*TASK OBJECTIVE*: Restate word for word the span that opens with the line containing "## 🎯 Projects Showcased" and closes with the final line of the data; give only those lines.

*MATERIAL PROVIDED*:
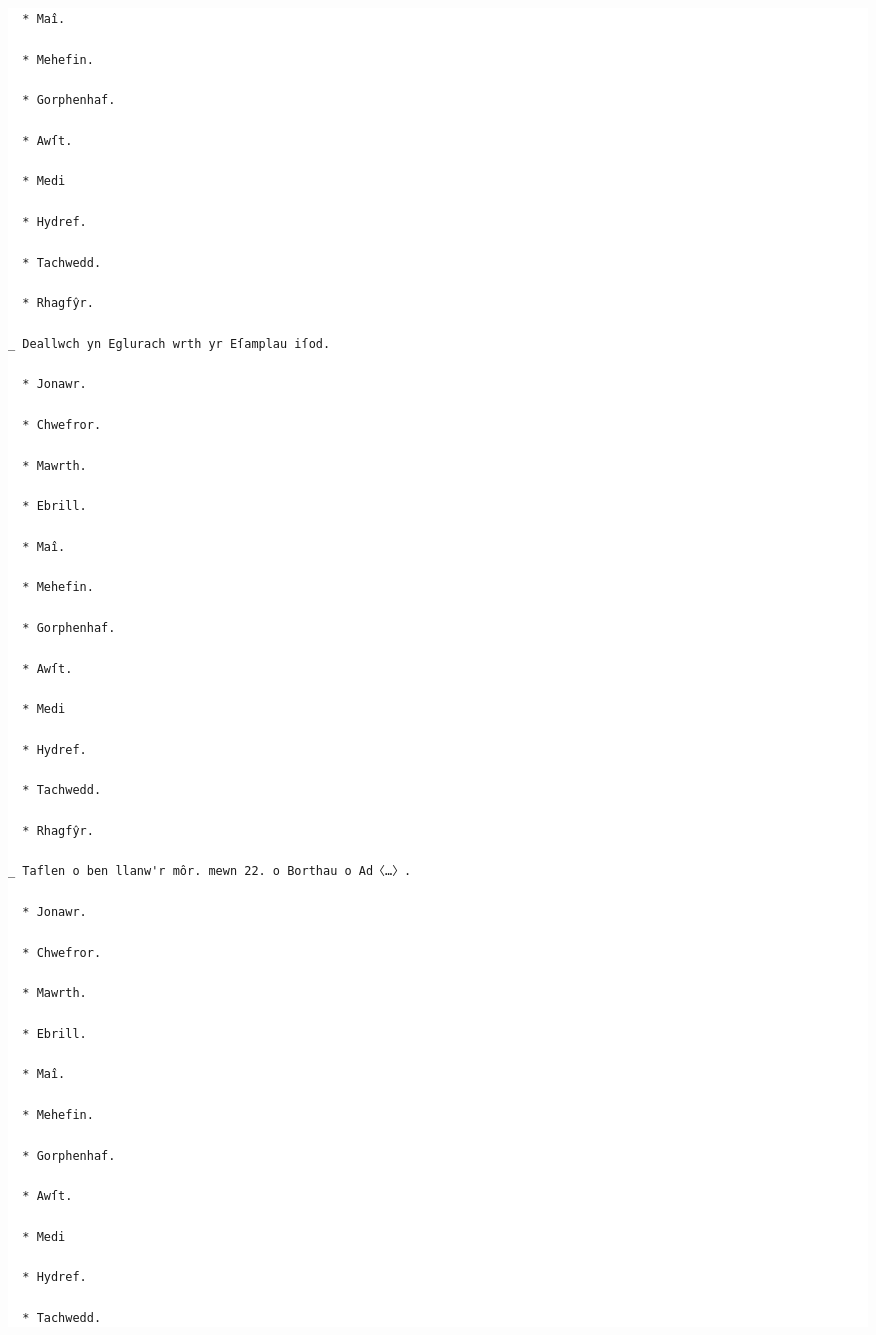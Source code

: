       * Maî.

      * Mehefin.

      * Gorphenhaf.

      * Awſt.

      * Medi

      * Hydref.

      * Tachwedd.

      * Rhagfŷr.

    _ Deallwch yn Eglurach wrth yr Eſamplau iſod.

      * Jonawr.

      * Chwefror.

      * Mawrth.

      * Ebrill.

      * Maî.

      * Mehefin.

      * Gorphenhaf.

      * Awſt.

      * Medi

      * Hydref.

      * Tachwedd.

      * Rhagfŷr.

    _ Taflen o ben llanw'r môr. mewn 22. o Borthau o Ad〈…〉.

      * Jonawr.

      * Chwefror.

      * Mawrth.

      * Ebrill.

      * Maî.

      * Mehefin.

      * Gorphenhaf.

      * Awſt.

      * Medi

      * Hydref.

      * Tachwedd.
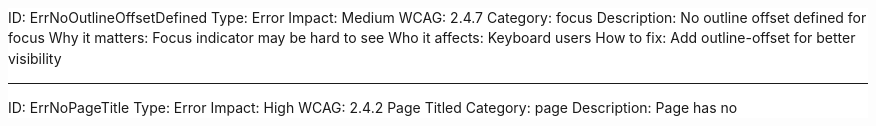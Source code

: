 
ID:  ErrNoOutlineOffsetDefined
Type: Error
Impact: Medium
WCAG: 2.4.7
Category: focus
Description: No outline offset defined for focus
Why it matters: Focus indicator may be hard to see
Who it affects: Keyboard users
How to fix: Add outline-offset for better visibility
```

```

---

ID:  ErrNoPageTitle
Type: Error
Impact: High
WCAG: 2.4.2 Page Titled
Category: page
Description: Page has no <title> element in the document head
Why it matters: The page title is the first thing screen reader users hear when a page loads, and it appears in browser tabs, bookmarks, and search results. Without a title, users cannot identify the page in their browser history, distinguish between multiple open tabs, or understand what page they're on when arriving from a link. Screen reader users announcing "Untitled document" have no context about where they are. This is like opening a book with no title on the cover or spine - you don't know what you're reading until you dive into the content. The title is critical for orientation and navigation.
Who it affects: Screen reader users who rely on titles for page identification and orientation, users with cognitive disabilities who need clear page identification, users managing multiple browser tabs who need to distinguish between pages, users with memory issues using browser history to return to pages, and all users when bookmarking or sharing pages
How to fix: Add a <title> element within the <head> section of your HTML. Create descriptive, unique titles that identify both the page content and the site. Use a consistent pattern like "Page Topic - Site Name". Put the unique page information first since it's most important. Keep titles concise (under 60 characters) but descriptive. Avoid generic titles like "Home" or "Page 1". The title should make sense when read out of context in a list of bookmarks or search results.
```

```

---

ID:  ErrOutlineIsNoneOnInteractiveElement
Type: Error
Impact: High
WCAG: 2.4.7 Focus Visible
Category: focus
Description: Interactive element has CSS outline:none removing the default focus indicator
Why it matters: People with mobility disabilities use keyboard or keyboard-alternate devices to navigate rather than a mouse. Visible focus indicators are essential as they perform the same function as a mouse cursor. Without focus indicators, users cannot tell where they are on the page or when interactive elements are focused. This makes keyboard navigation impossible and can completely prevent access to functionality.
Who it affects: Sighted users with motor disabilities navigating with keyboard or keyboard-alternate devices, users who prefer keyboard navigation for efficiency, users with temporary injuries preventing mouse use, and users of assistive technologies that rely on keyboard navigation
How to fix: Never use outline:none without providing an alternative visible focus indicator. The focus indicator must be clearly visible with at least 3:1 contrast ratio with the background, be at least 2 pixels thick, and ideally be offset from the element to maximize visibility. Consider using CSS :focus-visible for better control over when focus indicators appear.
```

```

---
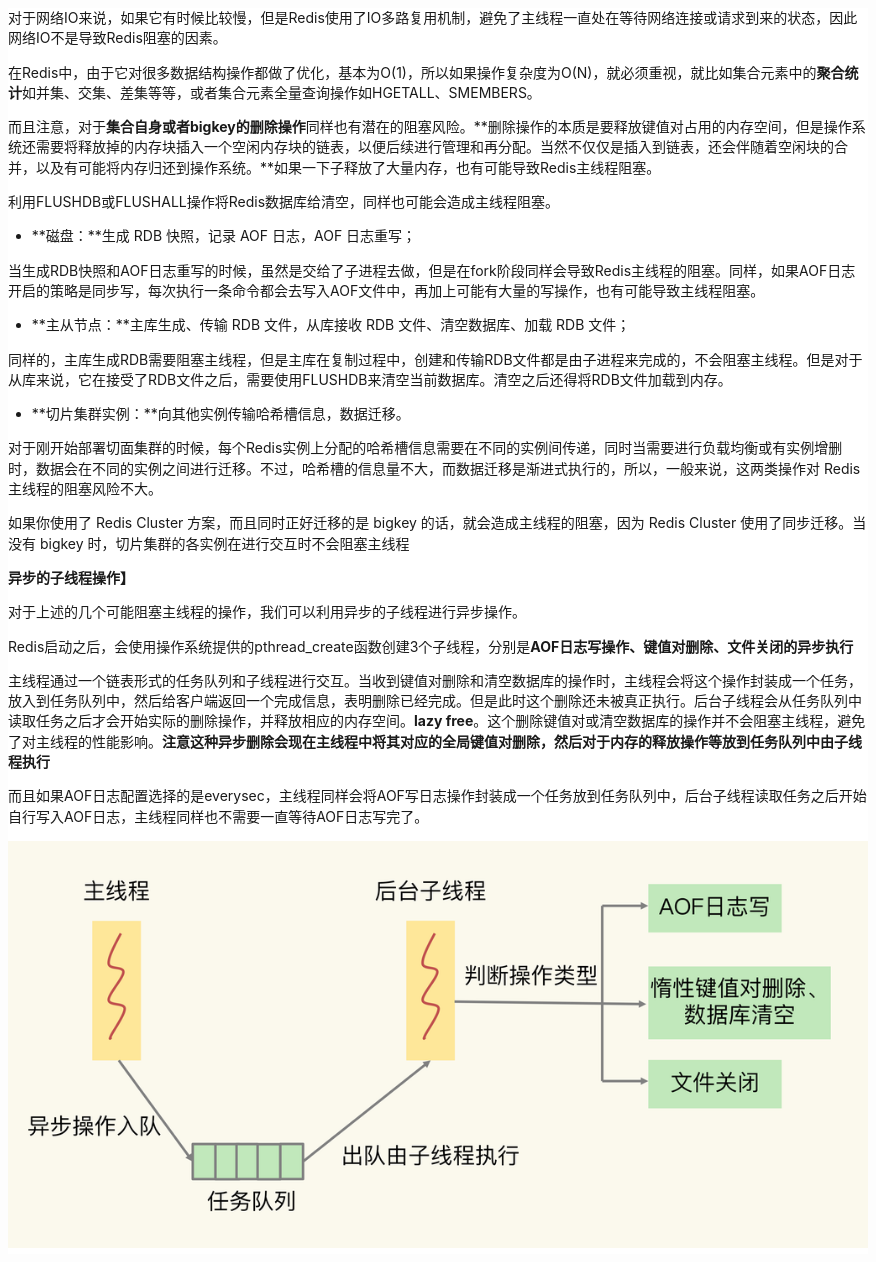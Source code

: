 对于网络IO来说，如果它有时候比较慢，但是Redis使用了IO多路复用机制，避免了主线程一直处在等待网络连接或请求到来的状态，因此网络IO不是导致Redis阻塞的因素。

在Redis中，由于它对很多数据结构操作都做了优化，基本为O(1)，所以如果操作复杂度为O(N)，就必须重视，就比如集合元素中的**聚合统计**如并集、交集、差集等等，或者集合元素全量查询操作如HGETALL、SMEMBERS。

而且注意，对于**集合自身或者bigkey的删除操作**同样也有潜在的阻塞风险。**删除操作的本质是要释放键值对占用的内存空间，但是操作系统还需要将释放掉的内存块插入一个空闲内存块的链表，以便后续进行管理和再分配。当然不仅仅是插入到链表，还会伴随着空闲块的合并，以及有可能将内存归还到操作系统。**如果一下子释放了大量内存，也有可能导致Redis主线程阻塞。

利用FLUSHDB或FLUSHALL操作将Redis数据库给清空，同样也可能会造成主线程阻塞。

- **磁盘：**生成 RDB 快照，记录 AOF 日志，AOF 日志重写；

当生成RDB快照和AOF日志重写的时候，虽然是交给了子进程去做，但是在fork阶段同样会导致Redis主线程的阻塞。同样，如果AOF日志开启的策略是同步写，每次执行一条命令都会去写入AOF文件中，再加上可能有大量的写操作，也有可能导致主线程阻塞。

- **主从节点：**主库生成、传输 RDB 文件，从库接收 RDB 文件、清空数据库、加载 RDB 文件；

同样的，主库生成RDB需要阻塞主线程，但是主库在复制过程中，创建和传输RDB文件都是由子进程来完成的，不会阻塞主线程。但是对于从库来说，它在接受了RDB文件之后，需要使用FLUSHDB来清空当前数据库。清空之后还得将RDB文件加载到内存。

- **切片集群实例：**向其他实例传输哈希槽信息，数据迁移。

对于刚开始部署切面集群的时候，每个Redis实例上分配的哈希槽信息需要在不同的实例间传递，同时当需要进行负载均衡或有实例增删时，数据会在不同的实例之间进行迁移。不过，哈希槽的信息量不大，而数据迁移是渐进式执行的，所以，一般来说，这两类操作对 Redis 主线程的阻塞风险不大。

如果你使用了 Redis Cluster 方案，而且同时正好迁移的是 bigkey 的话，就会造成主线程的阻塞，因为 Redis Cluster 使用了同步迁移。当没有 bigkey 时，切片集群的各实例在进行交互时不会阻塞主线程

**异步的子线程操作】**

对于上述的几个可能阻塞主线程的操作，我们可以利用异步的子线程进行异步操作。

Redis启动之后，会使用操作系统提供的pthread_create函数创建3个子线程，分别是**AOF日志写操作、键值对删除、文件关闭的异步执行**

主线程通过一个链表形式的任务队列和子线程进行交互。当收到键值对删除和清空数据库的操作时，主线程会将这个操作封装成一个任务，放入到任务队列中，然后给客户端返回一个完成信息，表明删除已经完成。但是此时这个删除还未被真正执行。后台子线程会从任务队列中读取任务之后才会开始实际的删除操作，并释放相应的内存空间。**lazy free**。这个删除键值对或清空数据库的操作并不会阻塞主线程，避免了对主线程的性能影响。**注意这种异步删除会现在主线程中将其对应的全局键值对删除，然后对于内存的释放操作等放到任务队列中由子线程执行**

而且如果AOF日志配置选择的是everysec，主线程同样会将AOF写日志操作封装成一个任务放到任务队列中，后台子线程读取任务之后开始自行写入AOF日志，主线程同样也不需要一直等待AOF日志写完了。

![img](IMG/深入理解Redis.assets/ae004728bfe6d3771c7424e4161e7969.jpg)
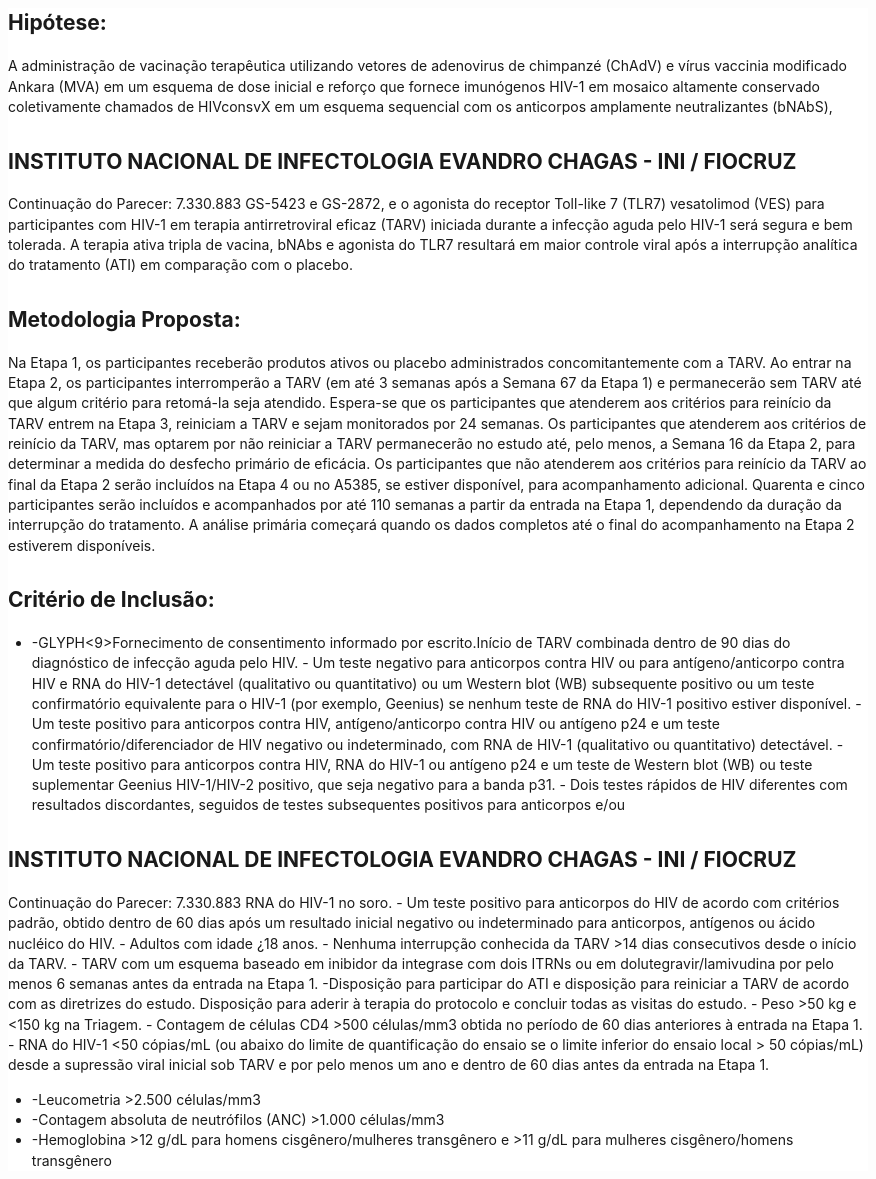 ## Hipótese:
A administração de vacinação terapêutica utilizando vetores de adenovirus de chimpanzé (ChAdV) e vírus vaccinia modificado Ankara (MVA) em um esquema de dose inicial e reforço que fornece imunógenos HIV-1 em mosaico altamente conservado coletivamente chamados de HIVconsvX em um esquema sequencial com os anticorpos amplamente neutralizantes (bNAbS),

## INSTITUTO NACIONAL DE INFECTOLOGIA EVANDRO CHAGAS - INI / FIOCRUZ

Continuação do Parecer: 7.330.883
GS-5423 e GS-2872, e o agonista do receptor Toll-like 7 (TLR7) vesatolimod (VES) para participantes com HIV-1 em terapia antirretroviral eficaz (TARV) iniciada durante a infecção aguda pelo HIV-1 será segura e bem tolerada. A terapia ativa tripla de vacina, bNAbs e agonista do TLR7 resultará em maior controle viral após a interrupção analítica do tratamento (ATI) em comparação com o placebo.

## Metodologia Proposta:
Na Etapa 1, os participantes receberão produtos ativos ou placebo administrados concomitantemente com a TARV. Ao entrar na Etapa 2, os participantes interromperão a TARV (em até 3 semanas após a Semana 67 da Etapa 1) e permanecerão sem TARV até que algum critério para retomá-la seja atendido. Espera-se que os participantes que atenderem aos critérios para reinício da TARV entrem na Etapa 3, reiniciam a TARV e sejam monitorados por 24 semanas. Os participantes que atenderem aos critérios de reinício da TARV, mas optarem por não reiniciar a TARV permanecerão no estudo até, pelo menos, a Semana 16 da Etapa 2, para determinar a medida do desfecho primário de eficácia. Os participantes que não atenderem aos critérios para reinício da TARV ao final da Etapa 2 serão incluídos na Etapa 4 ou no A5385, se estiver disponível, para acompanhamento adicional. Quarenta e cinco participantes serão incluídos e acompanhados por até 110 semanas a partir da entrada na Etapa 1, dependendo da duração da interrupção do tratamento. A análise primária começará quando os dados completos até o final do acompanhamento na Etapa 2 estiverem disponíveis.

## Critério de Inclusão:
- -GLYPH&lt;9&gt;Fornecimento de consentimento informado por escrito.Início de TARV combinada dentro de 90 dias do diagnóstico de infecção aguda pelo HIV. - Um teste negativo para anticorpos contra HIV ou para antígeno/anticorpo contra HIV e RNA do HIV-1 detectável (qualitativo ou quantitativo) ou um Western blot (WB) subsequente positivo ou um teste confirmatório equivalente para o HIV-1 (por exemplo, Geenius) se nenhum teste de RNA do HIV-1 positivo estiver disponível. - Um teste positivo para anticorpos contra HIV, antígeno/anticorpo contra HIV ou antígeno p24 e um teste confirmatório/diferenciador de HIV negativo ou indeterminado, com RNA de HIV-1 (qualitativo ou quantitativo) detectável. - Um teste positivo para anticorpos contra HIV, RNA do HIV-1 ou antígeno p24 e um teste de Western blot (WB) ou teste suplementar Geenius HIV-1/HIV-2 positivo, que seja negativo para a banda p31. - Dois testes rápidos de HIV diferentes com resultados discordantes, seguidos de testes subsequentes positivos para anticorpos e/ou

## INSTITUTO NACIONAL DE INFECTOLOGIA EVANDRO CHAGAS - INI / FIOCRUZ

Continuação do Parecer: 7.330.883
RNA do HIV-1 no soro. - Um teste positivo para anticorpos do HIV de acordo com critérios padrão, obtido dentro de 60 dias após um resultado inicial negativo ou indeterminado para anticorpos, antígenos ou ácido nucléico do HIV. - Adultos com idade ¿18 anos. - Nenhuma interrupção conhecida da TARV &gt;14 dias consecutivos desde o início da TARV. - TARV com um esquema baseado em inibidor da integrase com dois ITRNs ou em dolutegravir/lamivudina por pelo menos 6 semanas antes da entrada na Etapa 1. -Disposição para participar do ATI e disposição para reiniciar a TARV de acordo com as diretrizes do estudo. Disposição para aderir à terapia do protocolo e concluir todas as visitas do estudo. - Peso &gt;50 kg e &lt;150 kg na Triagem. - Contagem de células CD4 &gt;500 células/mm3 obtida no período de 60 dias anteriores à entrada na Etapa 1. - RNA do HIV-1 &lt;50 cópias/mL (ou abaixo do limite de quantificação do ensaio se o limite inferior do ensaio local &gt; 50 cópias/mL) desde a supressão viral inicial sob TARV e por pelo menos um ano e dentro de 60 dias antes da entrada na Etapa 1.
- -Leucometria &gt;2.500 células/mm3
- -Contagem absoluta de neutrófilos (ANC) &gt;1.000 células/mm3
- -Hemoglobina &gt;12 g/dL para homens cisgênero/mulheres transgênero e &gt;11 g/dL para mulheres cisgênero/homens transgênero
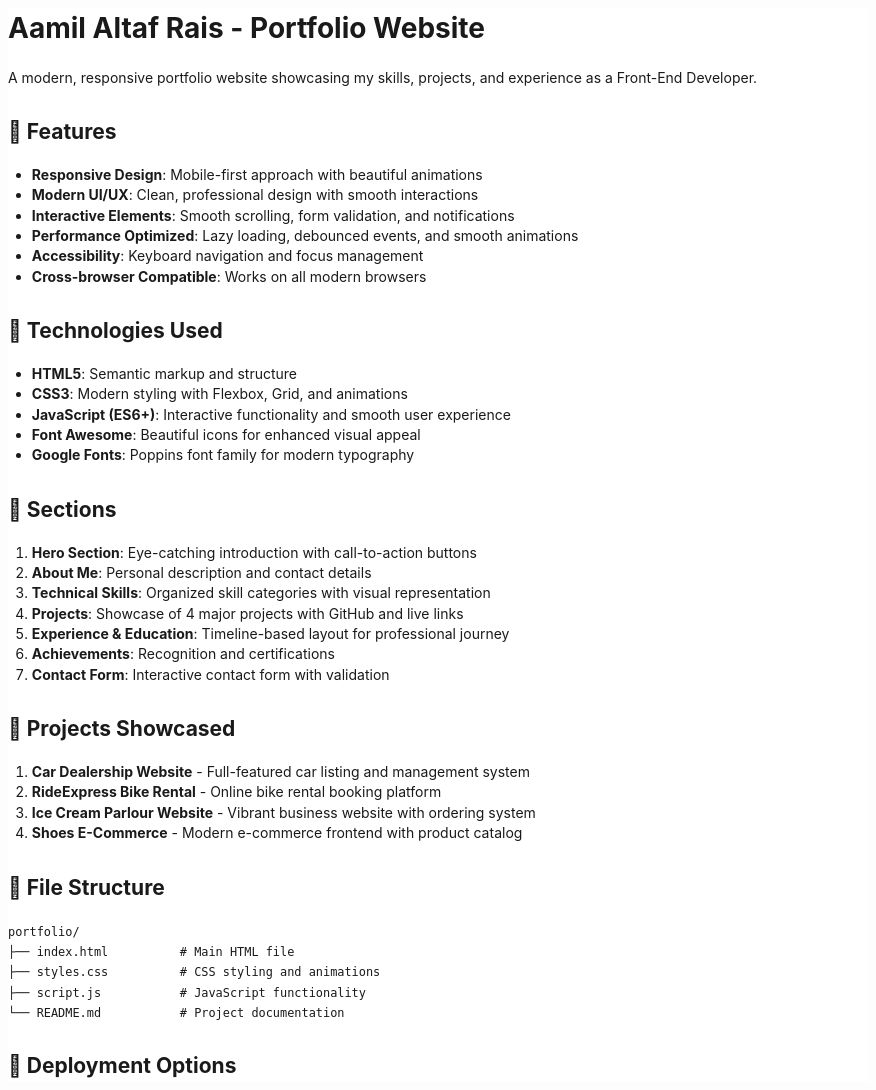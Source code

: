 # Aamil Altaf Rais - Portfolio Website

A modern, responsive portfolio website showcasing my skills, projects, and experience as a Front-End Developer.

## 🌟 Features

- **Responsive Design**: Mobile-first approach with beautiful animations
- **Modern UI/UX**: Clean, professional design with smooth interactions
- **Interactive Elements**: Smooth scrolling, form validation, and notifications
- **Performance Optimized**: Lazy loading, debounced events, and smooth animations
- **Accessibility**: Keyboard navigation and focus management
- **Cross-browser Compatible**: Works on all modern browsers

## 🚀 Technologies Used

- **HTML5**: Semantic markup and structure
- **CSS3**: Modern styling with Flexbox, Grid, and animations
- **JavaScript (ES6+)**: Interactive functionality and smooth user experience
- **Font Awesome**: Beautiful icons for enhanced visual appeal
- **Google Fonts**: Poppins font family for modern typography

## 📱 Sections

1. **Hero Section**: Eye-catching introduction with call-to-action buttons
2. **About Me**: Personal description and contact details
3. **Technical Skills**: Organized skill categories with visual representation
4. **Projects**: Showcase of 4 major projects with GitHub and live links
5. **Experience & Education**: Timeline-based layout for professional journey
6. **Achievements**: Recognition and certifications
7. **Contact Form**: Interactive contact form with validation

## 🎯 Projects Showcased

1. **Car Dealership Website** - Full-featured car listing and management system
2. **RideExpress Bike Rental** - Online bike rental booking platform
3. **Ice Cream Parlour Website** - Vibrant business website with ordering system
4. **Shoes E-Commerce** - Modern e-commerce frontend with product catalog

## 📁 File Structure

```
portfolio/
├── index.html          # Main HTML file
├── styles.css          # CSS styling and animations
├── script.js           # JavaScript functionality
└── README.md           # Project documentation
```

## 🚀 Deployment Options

*EXERCISE OUTPUT*:
## 🎯 Projects Showcased

1. **Car Dealership Website** - Full-featured car listing and management system
2. **RideExpress Bike Rental** - Online bike rental booking platform
3. **Ice Cream Parlour Website** - Vibrant business website with ordering system
4. **Shoes E-Commerce** - Modern e-commerce frontend with product catalog

## 📁 File Structure

```
portfolio/
├── index.html          # Main HTML file
├── styles.css          # CSS styling and animations
├── script.js           # JavaScript functionality
└── README.md           # Project documentation
```

## 🚀 Deployment Options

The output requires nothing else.